Roxane Gay confronts the truth of her obesity in Hunger

Roxane Gay’s Hunger: A Memoir of (My) Body tells the story of why and how she became morbidly obese. The book explores, frankly and in detail, what it’s like to live in a body the world feels entitled to judge. In a culture that relentlessly shames fat people, it’s an act of courage for anyone Gay’s size simply to write honestly and without apology about her physical existence, but she goes much farther here, confronting the traumatic roots of her condition and revealing her ongoing struggle to make some kind of peace with her body and with her own emotional and physical hunger.

Photo: Jay Grabiec

Gay was gang-raped when she was twelve years old, lured to an isolated cabin by a boyfriend, who led the assault. Out of some mixture of shame and shock, she kept the rape a secret from her devoted and loving parents for many years, though other children around her knew about it at the time and tormented her for being a “slut.” Gay, who is well known as a fiction writer and feminist cultural critic, has publicly acknowledged the rape before, but she confronts it very directly here, conveying its breathtaking cruelty in a way that’s tough to read but makes the enduring aftermath fully understandable. She traces her decades of struggle with her body to the trauma of being raped, dividing her life—in some sense, her very self—into before and after. “My memories of the after are scattered, fragmentary,” she writes, “but I do clearly remember eating and eating and eating so I could forget, so my body would become so big it could never be broken again.”

By the time she was in high school Gay was obese, and she has remained so. Now in her early forties, and despite decades of trying to lose weight, she’s large enough to need two seats when she flies coach. It’s difficult to find clothes that fit, and she’s constantly forced to navigate a world that seems designed to punish her “unruly” body: “I cram my body into seats that are not meant to accommodate me,” she writes, “and an hour or two or more later, when I stand up and the blood rushes, the pain is intense.”

Gay’s professional success and measure of fame haven’t made people any slower to judge or quicker to acknowledge her needs. She tells an excruciating story about a publishing event where, as a featured author, she was expected to climb onto a stage and sit on a “tiny” wooden chair. It took her five minutes—with an audience watching—to get on the stage, and the chair cracked under her weight. The humiliation made her physically sick: “I threw up in my mouth, swallowed it, and then did a squat for the next two hours.”
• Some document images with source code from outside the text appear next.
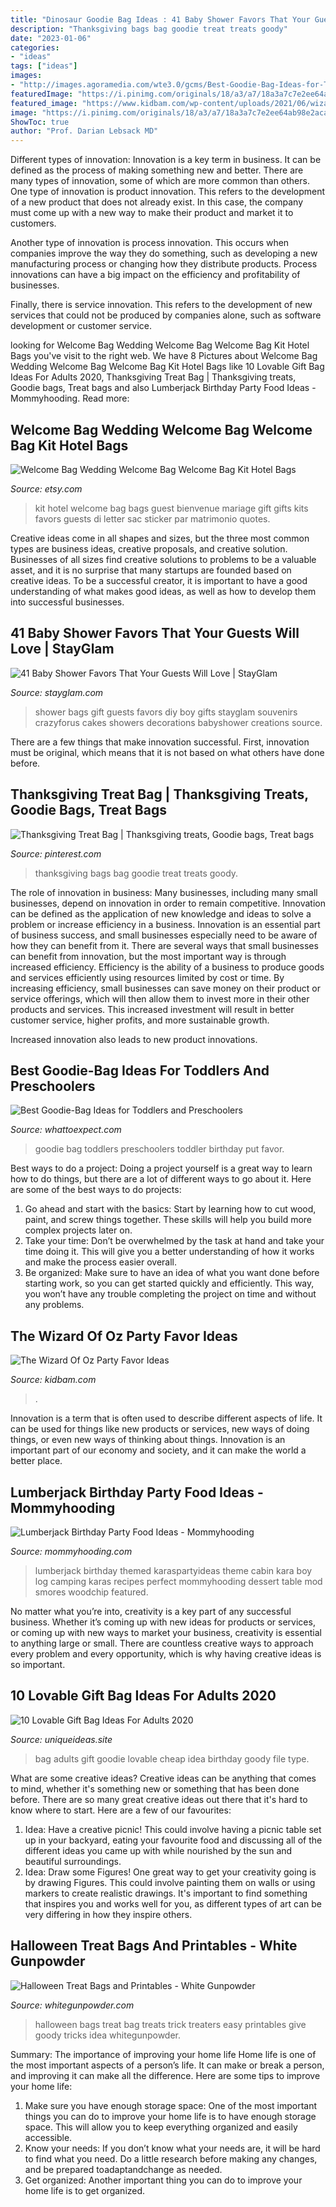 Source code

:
 ```yaml
---
title: "Dinosaur Goodie Bag Ideas : 41 Baby Shower Favors That Your Guests Will Love"
description: "Thanksgiving bags bag goodie treat treats goody"
date: "2023-01-06"
categories:
- "ideas"
tags: ["ideas"]
images:
- "http://images.agoramedia.com/wte3.0/gcms/Best-Goodie-Bag-Ideas-for-Toddlers-and-Preschoolers-722x406.jpg?width=574"
featuredImage: "https://i.pinimg.com/originals/18/a3/a7/18a3a7c7e2ee64ab98e2acae0d41a200.jpg"
featured_image: "https://www.kidbam.com/wp-content/uploads/2021/06/wizard-of-oz-party-favor-ideas-2.jpg"
image: "https://i.pinimg.com/originals/18/a3/a7/18a3a7c7e2ee64ab98e2acae0d41a200.jpg"
ShowToc: true
author: "Prof. Darian Lebsack MD"
---
```



Different types of innovation:
Innovation is a key term in business. It can be defined as the process of making something new and better. There are many types of innovation, some of which are more common than others. 
One type of innovation is product innovation. This refers to the development of a new product that does not already exist. In this case, the company must come up with a new way to make their product and market it to customers. 

Another type of innovation is process innovation. This occurs when companies improve the way they do something, such as developing a new manufacturing process or changing how they distribute products. Process innovations can have a big impact on the efficiency and profitability of businesses. 

Finally, there is service innovation. This refers to the development of new services that could not be produced by companies alone, such as software development or customer service.

	

		
looking for Welcome Bag Wedding Welcome Bag Welcome Bag Kit Hotel Bags you've visit to the right web. We have 8 Pictures about Welcome Bag Wedding Welcome Bag Welcome Bag Kit Hotel Bags like 10 Lovable Gift Bag Ideas For Adults 2020, Thanksgiving Treat Bag | Thanksgiving treats, Goodie bags, Treat bags and also Lumberjack Birthday Party Food Ideas - Mommyhooding. Read more:
		
    
## Welcome Bag Wedding Welcome Bag Welcome Bag Kit Hotel Bags

<img loading=lazy src="https://img.etsystatic.com/il/4ab42d/921225702/il_570xN.921225702_i765.jpg?version=0" onerror="this.onerror=null;this.src='https://tse2.mm.bing.net/th?id=OIP.6QPXjAfdKVKakrcQ7k92UAHaJ4&amp;pid=15.1';" alt="Welcome Bag Wedding Welcome Bag Welcome Bag Kit Hotel Bags">

_Source: etsy.com_

>kit hotel welcome bag bags guest bienvenue mariage gift gifts kits favors guests di letter sac sticker par matrimonio quotes. 

	

Creative ideas come in all shapes and sizes, but the three most common types are business ideas, creative proposals, and creative solution. Businesses of all sizes find creative solutions to problems to be a valuable asset, and it is no surprise that many startups are founded based on creative ideas. To be a successful creator, it is important to have a good understanding of what makes good ideas, as well as how to develop them into successful businesses.

    
## 41 Baby Shower Favors That Your Guests Will Love | StayGlam

<img loading=lazy src="https://stayglam.com/wp-content/uploads/2018/06/Baby-Shower-Gift-Bags.jpg" onerror="this.onerror=null;this.src='https://tse2.mm.bing.net/th?id=OIP.VMIhgAoq_0oRU_0ksRj87AHaJQ&amp;pid=15.1';" alt="41 Baby Shower Favors That Your Guests Will Love | StayGlam">

_Source: stayglam.com_

>shower bags gift guests favors diy boy gifts stayglam souvenirs crazyforus cakes showers decorations babyshower creations source. 

	

There are a few things that make innovation successful. First, innovation must be original, which means that it is not based on what others have done before.

    
## Thanksgiving Treat Bag | Thanksgiving Treats, Goodie Bags, Treat Bags

<img loading=lazy src="https://i.pinimg.com/originals/18/a3/a7/18a3a7c7e2ee64ab98e2acae0d41a200.jpg" onerror="this.onerror=null;this.src='https://tse2.mm.bing.net/th?id=OIP.kmnOiq-w0ot3Jm3hdr5mlAHaJ4&amp;pid=15.1';" alt="Thanksgiving Treat Bag | Thanksgiving treats, Goodie bags, Treat bags">

_Source: pinterest.com_

>thanksgiving bags bag goodie treat treats goody. 

	

The role of innovation in business:
Many businesses, including many small businesses, depend on innovation in order to remain competitive. Innovation can be defined as the application of new knowledge and ideas to solve a problem or increase efficiency in a business. Innovation is an essential part of business success, and small businesses especially need to be aware of how they can benefit from it.
There are several ways that small businesses can benefit from innovation, but the most important way is through increased efficiency. Efficiency is the ability of a business to produce goods and services efficiently using resources limited by cost or time. By increasing efficiency, small businesses can save money on their product or service offerings, which will then allow them to invest more in their other products and services. This increased investment will result in better customer service, higher profits, and more sustainable growth.

Increased innovation also leads to new product innovations.

    
## Best Goodie-Bag Ideas For Toddlers And Preschoolers

<img loading=lazy src="http://images.agoramedia.com/wte3.0/gcms/Best-Goodie-Bag-Ideas-for-Toddlers-and-Preschoolers-722x406.jpg?width=574" onerror="this.onerror=null;this.src='https://tse1.mm.bing.net/th?id=OIP.hXPAzxpN4RU3wnIUFF9j6QHaEJ&amp;pid=15.1';" alt="Best Goodie-Bag Ideas for Toddlers and Preschoolers">

_Source: whattoexpect.com_

>goodie bag toddlers preschoolers toddler birthday put favor. 

	

Best ways to do a project:
Doing a project yourself is a great way to learn how to do things, but there are a lot of different ways to go about it. Here are some of the best ways to do projects: 
1. Go ahead and start with the basics: Start by learning how to cut wood, paint, and screw things together. These skills will help you build more complex projects later on. 
2. Take your time: Don’t be overwhelmed by the task at hand and take your time doing it. This will give you a better understanding of how it works and make the process easier overall. 
3. Be organized: Make sure to have an idea of what you want done before starting work, so you can get started quickly and efficiently. This way, you won’t have any trouble completing the project on time and without any problems.

    
## The Wizard Of Oz Party Favor Ideas

<img loading=lazy src="https://www.kidbam.com/wp-content/uploads/2021/06/wizard-of-oz-party-favor-ideas-2.jpg" onerror="this.onerror=null;this.src='https://tse4.mm.bing.net/th?id=OIP.hvyvHHMR_E8DEA9BTJJ3xQHaPH&amp;pid=15.1';" alt="The Wizard Of Oz Party Favor Ideas">

_Source: kidbam.com_

>. 

	

Innovation is a term that is often used to describe different aspects of life. It can be used for things like new products or services, new ways of doing things, or even new ways of thinking about things. Innovation is an important part of our economy and society, and it can make the world a better place.

    
## Lumberjack Birthday Party Food Ideas - Mommyhooding

<img loading=lazy src="https://www.mommyhooding.com/wp-content/uploads/2018/10/lumberjackpancakes.jpg" onerror="this.onerror=null;this.src='https://tse4.mm.bing.net/th?id=OIP.jITPlsBTrqPOUrqpwmUXXAHaLH&amp;pid=15.1';" alt="Lumberjack Birthday Party Food Ideas - Mommyhooding">

_Source: mommyhooding.com_

>lumberjack birthday themed karaspartyideas theme cabin kara boy log camping karas recipes perfect mommyhooding dessert table mod smores woodchip featured. 

	

No matter what you’re into, creativity is a key part of any successful business. Whether it’s coming up with new ideas for products or services, or coming up with new ways to market your business, creativity is essential to anything large or small. There are countless creative ways to approach every problem and every opportunity, which is why having creative ideas is so important.

    
## 10 Lovable Gift Bag Ideas For Adults 2020

<img loading=lazy src="https://www.uniqueideas.site/wp-content/uploads/58-cheap-goodie-bag-ideas-for-adults-cute-goodie-bag-idea-goodie.jpg" onerror="this.onerror=null;this.src='https://tse4.mm.bing.net/th?id=OIP.XuIfpXbHKk_PcFLIWwz1jAHaHz&amp;pid=15.1';" alt="10 Lovable Gift Bag Ideas For Adults 2020">

_Source: uniqueideas.site_

>bag adults gift goodie lovable cheap idea birthday goody file type. 

	

What are some creative ideas?
Creative ideas can be anything that comes to mind, whether it's something new or something that has been done before. There are so many great creative ideas out there that it's hard to know where to start. Here are a few of our favourites: 
1. Idea: Have a creative picnic! This could involve having a picnic table set up in your backyard, eating your favourite food and discussing all of the different ideas you came up with while nourished by the sun and beautiful surroundings. 
2. Idea: Draw some Figures! One great way to get your creativity going is by drawing Figures. This could involve painting them on walls or using markers to create realistic drawings. It's important to find something that inspires you and works well for you, as different types of art can be very differing in how they inspire others. 

    
## Halloween Treat Bags And Printables - White Gunpowder

<img loading=lazy src="http://whitegunpowder.com/wp-content/uploads/2014/10/Halloween-no-tricks-just-treats-Bags-w700-x-933h-1.jpg" onerror="this.onerror=null;this.src='https://tse3.mm.bing.net/th?id=OIP.lwLm5IYME3ZZVAyWuifVMQHaJ3&amp;pid=15.1';" alt="Halloween Treat Bags and Printables - White Gunpowder">

_Source: whitegunpowder.com_

>halloween bags treat bag treats trick treaters easy printables give goody tricks idea whitegunpowder. 

	

Summary: The importance of improving your home life
Home life is one of the most important aspects of a person’s life. It can make or break a person, and improving it can make all the difference. Here are some tips to improve your home life: 
1. Make sure you have enough storage space: One of the most important things you can do to improve your home life is to have enough storage space. This will allow you to keep everything organized and easily accessible. 
2. Know your needs: If you don’t know what your needs are, it will be hard to find what you need. Do a little research before making any changes, and be prepared toadaptandchange as needed. 
3. Get organized: Another important thing you can do to improve your home life is to get organized.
But the primary struggle in Hunger is the one within Gay herself. She describes a continual tension between her desire to inhabit a smaller, healthier body and her desire to remain protected by the “fortress” of her fat. Losing weight thrills and then frightens her: “I get terrified. I start to worry about my body becoming more vulnerable as it grows smaller. I start to imagine all the ways I could be hurt.” She expresses deep frustration over the way the rape affected her sexuality, through both the trauma itself and the obesity the trauma helped cause. Filled with self-loathing and unable to trust, she pursued risky encounters and developed unhealthy relationships, about which she seems to feel a mix of sadness and lingering shame.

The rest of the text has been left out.